Third, most of the nation’s largest home builders are building homes in Phoenix and Tucson, and selling homes, like most everywhere, is highly competitive.  For this reason, where goes the “bell cows”, i.e. industry leaders, so goes the rest of the home building market.  Out of the gate, the leading builders in Phoenix were Meritage Homes, Pulte, Beazer, KB and others, not only embracing ENERGY STAR, but going beyond ENERGY STAR to stay out in front of the competition.  At one point shortly after the launch of ESv3 in Phoenix, one of my clients who was struggling to meet all of the program requirements admitted that doing ENERGY STAR in Phoenix was simply “a cost of doing business,” because if they didn’t, the competition was going to eat their lunch.

Fourth, unlike many parts of the country, the very large home building market in Phoenix (producing 60,000 homes annually in the heyday, now on target for 12-13,000 homes this year) has the benefit of very large trade contractors, meaning 2 to 3 HVAC companies, 3 to 4 framing companies, and 3 to 4 insulation companies that do 90% of the production building work.  This obviously makes training and implementation a more focused endeavor, and also allows for great buying power for the parts and pieces, and processes, necessary to make ESv3 a success.

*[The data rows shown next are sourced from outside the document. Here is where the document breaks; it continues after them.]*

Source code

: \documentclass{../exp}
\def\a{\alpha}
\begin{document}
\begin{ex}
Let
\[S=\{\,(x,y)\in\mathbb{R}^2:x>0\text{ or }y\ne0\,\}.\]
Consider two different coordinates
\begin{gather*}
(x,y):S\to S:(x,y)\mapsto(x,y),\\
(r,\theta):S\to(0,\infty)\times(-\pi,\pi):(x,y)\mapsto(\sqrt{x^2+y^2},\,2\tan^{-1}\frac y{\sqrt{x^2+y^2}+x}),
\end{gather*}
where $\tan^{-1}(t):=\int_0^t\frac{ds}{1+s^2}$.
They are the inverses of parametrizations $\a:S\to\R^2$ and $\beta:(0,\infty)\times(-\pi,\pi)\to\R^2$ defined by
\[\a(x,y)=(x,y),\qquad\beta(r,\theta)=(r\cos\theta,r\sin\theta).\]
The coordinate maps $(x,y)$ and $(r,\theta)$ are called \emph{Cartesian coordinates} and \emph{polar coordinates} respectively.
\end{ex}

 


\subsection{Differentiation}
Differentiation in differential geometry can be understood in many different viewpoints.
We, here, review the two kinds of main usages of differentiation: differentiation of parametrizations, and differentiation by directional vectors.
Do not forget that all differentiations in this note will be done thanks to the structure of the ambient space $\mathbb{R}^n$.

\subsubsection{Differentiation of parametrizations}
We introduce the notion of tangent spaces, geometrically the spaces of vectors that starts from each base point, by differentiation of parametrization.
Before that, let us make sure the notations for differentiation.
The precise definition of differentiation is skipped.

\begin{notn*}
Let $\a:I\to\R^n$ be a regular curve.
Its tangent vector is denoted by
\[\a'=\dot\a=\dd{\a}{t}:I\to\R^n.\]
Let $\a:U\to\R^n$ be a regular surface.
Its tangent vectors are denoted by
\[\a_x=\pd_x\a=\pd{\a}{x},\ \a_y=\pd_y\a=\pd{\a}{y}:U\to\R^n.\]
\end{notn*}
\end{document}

Fifth, and finally, Arizona is dominated by 3 to 4 large Rating companies that do 90% of the verification and program administration for ENERGY STAR.  We are competitors, to be sure, but we’re not afraid to pick-up the phone and communicate with one another about something we are sure the rest of us are struggling with.  That communication has brought increased, though not perfect, uniformity to how we test and inspect homes across builders and trade contractors.  It has also helped to create a more, though again not a perfect, level playing field in the Phoenix and Tucson markets when it comes to the delivery of home energy ratings and ENERGY STAR labeled homes.

Arizona is certainly unique in our mix of “ingredients” for success, but I wonder sometimes if my Rater colleagues in other parts of the country are following the path of least resistance, which is understandable, if not human nature, when they could choose to clear their own path to success that includes the irresistible draw embodied in the ENERGY STAR brand.  If you asked any builder if they want the label, it’s pretty clear from past experience that the answer in almost all cases is a resounding “YES”.  So right from the start, we have the builder client leaning in favor rather than trying to convince them that the blue cube is a good thing that consumers recognize and desire.  Those Raters who choose to capitalize on this inclination will walk away with the cream of the home building market, i.e. the best builders with the best of intentions.  And then there is always the code, i.e. the path of least resistance.